= Peter Elman =

American writer and musician

Peter Elman is an American writer, musician and teacher. Elman has performed and recorded with artists such as Peaches & Herb, Lacy J. Dalton, Roy Buchanan and Tom Johnston. In 1990, Elman recorded Durango Saloon, a collection of instrumental pieces inspired by the American West. In 1993, he followed that with Dakota Nights, and in 1994 released Race Point, an album that ranges from rock to Caribbean rhythms to plaintive ballads. 1998 brought First Take, an instrumental rock album featuring Stef Burns on guitar.
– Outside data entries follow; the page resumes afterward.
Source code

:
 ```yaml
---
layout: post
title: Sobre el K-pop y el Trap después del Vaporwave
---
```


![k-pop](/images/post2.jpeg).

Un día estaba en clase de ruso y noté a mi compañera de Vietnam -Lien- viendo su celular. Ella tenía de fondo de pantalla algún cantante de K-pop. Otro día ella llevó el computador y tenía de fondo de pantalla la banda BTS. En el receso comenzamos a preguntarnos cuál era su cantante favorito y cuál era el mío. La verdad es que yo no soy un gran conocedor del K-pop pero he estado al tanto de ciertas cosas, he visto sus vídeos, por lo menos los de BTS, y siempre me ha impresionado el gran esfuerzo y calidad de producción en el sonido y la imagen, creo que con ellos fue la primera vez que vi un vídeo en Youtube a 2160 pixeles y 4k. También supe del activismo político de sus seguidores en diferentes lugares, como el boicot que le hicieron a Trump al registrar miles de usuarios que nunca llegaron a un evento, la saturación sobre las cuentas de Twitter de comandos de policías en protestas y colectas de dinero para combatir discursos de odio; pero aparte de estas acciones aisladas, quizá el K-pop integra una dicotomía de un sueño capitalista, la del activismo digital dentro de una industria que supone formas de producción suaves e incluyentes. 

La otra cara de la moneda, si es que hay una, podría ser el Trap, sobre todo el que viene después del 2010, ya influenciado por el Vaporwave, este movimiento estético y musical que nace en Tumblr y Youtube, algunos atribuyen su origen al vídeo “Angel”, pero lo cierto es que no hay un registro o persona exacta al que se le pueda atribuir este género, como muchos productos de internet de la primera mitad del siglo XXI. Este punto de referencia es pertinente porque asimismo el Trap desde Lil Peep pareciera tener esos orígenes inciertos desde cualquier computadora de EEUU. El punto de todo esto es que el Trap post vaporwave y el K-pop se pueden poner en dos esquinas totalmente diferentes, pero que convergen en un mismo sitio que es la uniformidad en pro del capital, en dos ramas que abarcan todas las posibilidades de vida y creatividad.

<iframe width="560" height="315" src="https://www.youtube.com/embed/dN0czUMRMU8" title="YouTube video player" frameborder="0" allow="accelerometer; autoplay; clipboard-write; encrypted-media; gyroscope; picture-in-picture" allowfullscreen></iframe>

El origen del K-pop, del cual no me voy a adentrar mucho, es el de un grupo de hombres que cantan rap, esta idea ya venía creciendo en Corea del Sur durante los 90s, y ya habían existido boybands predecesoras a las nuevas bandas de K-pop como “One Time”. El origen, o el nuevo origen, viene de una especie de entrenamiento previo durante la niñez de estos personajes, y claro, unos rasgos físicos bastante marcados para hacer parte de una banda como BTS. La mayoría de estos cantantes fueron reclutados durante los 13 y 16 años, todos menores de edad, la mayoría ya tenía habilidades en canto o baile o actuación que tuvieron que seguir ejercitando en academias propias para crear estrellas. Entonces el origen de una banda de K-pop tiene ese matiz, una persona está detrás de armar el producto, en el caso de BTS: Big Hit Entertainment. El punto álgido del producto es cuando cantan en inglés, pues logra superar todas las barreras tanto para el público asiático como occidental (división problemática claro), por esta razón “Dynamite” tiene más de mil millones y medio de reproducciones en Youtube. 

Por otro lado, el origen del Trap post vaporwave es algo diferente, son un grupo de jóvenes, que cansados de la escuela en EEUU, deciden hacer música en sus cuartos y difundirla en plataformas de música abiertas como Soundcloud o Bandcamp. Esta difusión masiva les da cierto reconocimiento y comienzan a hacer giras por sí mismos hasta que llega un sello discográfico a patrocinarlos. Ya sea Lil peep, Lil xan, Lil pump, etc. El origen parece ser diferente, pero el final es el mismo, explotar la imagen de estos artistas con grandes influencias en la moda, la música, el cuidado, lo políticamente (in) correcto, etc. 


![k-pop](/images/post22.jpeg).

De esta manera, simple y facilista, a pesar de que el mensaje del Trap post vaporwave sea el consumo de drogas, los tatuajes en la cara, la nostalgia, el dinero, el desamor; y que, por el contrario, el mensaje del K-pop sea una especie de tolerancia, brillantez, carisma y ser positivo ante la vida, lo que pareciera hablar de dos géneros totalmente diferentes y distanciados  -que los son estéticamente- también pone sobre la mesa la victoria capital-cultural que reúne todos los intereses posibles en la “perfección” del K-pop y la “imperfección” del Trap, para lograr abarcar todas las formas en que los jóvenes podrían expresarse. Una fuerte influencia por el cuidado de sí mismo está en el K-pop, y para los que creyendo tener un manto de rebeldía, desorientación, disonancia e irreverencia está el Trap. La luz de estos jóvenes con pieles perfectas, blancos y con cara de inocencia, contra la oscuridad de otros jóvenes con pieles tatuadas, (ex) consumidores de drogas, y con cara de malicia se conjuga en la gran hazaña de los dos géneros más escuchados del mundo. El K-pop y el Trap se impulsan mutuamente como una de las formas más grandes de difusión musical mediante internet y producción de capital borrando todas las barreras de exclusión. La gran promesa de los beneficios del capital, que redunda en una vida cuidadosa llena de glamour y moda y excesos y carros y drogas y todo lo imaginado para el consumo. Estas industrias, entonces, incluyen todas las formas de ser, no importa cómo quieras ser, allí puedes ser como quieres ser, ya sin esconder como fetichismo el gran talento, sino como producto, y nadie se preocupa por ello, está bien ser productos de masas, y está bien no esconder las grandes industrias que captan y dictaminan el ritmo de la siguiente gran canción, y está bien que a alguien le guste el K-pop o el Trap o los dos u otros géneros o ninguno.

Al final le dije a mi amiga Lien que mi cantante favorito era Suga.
His albums have sold over 100,000 copies and his music has been played in films, television and nationwide on adult alternative radio. Larry King Live featured music from Race Point, the CBS Movie of the Week, Blue Rodeo, featured music from Durango Saloon, and ABC's Good Morning America also used music from Durango Saloon.

==Biography==
Elman grew up in Glen Echo, Maryland, where he learned the piano at the age of seven. His cousin Sidney Lippman who wrote the classic “Too Young” for Nat King Cole. Elman was inspired by music from Chicago, Memphis and New Orleans. He started playing professionally in rock and soul bands in the Washington, D.C. area at the age of 11. Elman attended college in Boston where he played trombone in the band Swallow. He moved to California with the band Lazy River in 1973 and lived in Austin, Texas from 1976 to 1977, where he played with members of The Willie Nelson Band. He moved back to California in 1977, settling in the Bay Area, where he worked as a session musician on dozens of records and national television and radio ads. Elman was an original member of the San Francisco band, Pride & Joy. He moved to the East Bay in 1985, where he lives with his wife Lisa Goulder, a singer, songwriter, pianist and a longtime voice and piano instructor. They have two children.

==Musician==
Through his production company, Real Dream Music, Elman has produced several albums for various artists, among them Wintercreek by Tony Elman, Santa Fe Trails for Brentwood Music, Dream by Michael DeWall, First and Ten by Tom McCord, Glaciers Come, Glaciers Go by Ned Selfe, and Camptown by Joe Craven. Camptown received positive reviews in the Oakland Tribune, Sing Out magazine, AllMusic and the Chicago Tribune, which gave the album 3½ stars and called it "A success and unique for a 'traditional music disc'".

==Writer==
Elman was the columnist for the Oakland Fan Coalition from 2000-2005 and covered local prep and college sports for the Contra Costa Times from 2000-2011. He has worked since 2014 as a columnist for the Ultimate Sports Guide. In 1991 Elman won The San Francisco Examiners contest to come up with a nickname for the three stars of the Golden State Warriors: Tim Hardaway, Mitch Richmond and Chris Mullin. One of six entrants who entered the name Run TMC, he was declared the winner in a drawing.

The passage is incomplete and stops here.